Black Rice has long been consumed in Japan and China and is considered to be a healthy food because of its antioxidant content that able to prevent oxidative stress. Oxidative modification of low-density lipoprotein (LDL) may play an important role in the development of atherosclerosis. The aim of this research is to examine antioxidant activity of black rice extract variety Melik Java to inhibit LDL oxidation.
Hulled black rice (HB) and partially milled black rice (PMB) were sorted and powdered to pass 30 mesh sieve. Fat content was removed by percolation with hexane. Phenolic and anthocyanins in defatted black rice were extracted using methanol-HCl 1% (10:1) for 24 hour in the absence of light at 40° C. The determination of the phenolic content was carried out by the Folin-Ciocalteu method and the anthocyanins content by the pH differential method. The antioxidant activity was evaluated by radical DPPH methods and the inhibition of oxidation human LDL plasma. Rutin was used as a reference antioxidant.

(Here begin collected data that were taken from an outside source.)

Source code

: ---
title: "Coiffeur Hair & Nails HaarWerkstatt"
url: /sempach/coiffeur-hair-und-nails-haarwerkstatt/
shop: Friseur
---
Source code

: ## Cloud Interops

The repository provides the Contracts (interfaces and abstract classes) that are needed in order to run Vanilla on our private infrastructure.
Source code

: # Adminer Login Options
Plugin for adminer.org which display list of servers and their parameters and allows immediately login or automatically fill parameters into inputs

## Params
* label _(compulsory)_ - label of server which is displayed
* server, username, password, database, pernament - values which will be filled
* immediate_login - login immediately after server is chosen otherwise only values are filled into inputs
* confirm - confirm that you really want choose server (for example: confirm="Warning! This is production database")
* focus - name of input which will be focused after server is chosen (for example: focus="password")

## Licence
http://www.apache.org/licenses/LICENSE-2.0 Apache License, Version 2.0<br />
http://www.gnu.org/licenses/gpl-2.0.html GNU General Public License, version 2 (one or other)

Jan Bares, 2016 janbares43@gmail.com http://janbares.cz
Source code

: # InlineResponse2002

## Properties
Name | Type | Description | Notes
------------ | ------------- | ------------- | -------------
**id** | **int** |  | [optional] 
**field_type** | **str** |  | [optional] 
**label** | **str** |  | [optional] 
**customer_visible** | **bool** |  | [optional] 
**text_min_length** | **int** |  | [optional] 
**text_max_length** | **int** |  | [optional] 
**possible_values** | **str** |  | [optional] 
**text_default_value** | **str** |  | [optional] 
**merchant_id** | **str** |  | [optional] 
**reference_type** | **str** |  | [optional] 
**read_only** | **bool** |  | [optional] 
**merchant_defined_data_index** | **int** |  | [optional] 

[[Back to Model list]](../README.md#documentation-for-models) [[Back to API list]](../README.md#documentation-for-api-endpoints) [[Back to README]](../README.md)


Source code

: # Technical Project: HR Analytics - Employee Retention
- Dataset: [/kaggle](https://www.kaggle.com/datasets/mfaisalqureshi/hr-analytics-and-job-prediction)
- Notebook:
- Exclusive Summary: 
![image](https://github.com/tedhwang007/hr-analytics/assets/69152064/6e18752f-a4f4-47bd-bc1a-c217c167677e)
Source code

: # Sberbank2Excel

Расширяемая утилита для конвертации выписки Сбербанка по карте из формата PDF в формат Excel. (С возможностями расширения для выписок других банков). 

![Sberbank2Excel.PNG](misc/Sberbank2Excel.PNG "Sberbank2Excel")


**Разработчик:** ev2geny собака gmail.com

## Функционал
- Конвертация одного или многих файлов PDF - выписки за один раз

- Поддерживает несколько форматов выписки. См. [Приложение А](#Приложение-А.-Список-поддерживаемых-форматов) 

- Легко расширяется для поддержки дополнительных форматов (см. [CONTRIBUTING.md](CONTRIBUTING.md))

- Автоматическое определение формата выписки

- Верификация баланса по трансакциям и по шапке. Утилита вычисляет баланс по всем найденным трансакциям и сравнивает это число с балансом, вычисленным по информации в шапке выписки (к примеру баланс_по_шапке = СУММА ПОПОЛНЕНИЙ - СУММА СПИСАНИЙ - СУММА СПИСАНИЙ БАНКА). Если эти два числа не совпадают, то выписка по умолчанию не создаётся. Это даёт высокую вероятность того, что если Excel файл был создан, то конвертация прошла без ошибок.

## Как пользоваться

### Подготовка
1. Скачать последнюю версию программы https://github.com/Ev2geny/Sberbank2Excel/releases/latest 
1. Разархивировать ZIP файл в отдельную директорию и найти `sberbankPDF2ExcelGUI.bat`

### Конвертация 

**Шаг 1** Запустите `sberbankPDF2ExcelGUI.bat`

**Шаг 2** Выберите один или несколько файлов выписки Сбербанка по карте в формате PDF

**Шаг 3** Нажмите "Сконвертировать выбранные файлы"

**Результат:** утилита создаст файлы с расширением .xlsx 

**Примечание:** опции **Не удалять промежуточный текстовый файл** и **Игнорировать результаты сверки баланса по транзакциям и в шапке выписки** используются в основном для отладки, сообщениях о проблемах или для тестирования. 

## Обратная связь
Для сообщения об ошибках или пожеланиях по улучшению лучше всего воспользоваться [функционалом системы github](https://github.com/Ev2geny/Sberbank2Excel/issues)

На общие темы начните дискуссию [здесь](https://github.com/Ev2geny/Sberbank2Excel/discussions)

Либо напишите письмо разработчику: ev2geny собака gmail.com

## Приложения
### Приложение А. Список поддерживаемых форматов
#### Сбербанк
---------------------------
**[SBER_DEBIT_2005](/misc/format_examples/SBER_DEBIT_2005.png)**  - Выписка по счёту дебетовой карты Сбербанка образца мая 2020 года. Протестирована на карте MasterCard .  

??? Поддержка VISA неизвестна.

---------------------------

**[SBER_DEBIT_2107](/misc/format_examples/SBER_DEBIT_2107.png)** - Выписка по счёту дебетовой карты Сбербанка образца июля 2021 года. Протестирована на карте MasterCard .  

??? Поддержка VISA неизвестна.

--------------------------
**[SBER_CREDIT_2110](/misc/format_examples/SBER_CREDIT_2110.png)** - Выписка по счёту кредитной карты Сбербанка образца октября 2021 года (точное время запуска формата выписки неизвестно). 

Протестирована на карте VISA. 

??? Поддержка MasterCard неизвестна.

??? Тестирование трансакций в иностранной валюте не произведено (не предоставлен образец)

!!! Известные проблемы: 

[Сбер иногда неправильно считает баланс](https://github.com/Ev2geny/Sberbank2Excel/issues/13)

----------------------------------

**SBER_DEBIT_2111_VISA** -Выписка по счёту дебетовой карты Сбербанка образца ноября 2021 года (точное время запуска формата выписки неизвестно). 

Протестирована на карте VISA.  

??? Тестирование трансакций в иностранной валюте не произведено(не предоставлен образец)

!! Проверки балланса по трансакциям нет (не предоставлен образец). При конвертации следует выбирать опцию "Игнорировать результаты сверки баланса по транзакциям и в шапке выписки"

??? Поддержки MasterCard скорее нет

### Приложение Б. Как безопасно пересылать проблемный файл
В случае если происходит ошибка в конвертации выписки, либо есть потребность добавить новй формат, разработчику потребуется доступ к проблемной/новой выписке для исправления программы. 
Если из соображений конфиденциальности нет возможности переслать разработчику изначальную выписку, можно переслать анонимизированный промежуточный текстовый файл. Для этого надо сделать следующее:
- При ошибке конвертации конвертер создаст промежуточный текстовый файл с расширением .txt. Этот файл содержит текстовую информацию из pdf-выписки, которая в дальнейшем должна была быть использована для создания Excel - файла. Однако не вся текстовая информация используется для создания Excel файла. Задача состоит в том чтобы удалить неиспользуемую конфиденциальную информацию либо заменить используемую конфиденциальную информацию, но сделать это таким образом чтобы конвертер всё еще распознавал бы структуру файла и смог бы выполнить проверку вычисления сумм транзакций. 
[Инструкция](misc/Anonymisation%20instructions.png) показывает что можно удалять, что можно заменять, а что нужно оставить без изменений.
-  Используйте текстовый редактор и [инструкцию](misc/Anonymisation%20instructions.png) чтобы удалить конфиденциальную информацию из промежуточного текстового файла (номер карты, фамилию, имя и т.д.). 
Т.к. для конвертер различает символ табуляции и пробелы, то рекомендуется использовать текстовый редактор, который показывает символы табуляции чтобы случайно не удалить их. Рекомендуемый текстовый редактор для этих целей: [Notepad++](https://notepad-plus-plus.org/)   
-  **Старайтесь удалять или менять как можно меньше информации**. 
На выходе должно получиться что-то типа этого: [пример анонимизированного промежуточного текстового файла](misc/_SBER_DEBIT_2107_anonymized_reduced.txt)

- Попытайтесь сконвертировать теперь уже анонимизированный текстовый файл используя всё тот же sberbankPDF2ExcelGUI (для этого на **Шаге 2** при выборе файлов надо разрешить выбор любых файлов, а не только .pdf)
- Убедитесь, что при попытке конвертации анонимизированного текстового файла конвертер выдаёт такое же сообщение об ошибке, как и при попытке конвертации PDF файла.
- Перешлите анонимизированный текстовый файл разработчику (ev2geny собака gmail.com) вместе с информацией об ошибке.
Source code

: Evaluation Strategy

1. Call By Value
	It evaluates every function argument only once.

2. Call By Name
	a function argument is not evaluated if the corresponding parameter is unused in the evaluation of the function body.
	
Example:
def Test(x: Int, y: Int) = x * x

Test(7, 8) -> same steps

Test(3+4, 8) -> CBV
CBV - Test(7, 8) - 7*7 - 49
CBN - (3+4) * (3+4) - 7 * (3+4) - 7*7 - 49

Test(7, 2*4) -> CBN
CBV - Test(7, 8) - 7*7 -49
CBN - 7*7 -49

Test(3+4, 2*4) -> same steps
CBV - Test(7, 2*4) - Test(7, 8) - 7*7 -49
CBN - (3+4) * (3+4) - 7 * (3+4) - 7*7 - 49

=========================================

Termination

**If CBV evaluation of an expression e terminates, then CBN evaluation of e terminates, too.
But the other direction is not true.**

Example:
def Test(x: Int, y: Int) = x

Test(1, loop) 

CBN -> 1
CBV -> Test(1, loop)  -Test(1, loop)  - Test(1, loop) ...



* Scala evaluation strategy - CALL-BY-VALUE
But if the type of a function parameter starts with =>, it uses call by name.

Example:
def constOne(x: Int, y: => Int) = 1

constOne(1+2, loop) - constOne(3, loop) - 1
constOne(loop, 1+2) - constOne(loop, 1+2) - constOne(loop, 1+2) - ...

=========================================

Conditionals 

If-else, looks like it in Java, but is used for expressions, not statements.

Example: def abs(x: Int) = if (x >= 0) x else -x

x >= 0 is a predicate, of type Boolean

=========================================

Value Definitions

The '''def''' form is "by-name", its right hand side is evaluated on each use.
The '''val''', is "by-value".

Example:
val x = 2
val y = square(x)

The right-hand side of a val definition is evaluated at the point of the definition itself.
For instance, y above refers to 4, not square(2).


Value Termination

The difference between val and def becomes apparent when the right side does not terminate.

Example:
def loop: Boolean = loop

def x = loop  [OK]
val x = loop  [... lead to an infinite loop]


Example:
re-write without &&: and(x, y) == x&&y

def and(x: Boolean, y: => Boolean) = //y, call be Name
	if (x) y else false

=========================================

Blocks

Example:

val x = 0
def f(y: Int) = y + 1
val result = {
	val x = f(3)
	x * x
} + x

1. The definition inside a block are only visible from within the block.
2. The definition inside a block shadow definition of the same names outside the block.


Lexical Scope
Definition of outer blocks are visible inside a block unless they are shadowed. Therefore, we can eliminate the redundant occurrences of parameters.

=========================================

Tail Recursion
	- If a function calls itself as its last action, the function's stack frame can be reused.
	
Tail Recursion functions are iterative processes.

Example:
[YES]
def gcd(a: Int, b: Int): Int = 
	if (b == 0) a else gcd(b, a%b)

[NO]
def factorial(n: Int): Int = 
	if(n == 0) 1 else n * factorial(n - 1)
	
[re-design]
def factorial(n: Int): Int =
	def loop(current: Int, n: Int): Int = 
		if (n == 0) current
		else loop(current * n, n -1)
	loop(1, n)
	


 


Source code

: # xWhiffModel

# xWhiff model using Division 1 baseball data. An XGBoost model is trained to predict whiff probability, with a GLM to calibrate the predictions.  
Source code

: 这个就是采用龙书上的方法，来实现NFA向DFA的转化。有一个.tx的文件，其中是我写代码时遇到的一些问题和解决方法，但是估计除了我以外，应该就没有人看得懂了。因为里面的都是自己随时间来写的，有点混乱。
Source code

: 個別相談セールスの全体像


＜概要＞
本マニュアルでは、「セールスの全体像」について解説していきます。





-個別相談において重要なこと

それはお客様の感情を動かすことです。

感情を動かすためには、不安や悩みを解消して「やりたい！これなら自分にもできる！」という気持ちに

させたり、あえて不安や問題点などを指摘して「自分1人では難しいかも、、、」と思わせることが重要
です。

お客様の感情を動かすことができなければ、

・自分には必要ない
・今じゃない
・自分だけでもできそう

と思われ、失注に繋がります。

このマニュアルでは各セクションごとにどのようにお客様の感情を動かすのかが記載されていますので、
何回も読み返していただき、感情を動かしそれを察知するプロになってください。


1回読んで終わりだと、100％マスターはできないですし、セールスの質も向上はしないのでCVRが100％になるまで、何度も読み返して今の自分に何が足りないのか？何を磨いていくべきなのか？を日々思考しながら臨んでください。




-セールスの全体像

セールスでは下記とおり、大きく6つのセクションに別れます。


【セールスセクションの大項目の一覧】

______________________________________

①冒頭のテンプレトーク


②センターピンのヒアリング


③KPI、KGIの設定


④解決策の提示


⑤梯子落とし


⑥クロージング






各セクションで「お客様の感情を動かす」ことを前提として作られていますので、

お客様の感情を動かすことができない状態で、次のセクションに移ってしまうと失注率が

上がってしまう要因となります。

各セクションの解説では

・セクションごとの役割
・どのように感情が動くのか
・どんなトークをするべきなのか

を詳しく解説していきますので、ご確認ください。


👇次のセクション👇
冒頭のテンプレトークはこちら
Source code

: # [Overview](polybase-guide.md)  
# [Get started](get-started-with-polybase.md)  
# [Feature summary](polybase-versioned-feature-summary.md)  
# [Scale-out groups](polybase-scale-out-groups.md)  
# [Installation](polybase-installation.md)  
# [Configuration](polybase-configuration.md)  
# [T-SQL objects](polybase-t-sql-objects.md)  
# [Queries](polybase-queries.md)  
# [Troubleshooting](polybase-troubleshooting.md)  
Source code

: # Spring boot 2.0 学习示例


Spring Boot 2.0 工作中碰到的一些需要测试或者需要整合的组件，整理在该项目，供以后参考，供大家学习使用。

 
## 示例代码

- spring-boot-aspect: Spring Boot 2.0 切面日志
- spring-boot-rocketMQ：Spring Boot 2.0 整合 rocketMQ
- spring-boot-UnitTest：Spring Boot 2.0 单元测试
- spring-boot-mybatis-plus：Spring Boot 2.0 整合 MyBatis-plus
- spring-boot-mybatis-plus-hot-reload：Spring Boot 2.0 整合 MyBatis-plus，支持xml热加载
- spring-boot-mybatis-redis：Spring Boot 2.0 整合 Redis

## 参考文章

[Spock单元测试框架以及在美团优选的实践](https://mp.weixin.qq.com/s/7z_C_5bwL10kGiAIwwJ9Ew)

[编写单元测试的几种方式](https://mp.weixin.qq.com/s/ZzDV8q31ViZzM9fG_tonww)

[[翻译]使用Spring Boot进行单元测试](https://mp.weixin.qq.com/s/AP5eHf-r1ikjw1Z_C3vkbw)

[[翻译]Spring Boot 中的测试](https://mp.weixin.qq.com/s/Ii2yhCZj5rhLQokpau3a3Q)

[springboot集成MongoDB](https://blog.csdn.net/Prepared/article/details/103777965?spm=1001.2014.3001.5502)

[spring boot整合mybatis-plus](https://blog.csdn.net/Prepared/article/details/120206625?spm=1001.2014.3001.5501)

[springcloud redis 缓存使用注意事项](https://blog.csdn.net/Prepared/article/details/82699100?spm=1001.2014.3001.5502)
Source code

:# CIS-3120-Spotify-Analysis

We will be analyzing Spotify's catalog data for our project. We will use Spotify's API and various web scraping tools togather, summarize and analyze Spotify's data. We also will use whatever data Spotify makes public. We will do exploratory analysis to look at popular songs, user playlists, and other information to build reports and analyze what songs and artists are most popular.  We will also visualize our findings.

The results show that the phenolic content in HB and PMB extracts were 556 +/- 10 mg GAE/100g (db) and 535 + 10 mg GAE/ 100g (db) respectively and anthocyanins content were 152 +/- 16 mg/100g (db)m and 149 + 11 mg/100g (db) respectively. The radical DPPH scavenging activity of 100 ppm rutin, 100 ppm HB and 100 ppm PMB were 57.89%, 80.16%, and 77.25% respectively. Inhibition LDL oxidation of 60 ppm rutin, 60 ppm HB and 60 ppm PMB were 48.53%, 52.31% and 48.10% respectively. The results above shows that methanol-HCl 1%-black rice extract has more potential antioxidant activity when compared with rutin.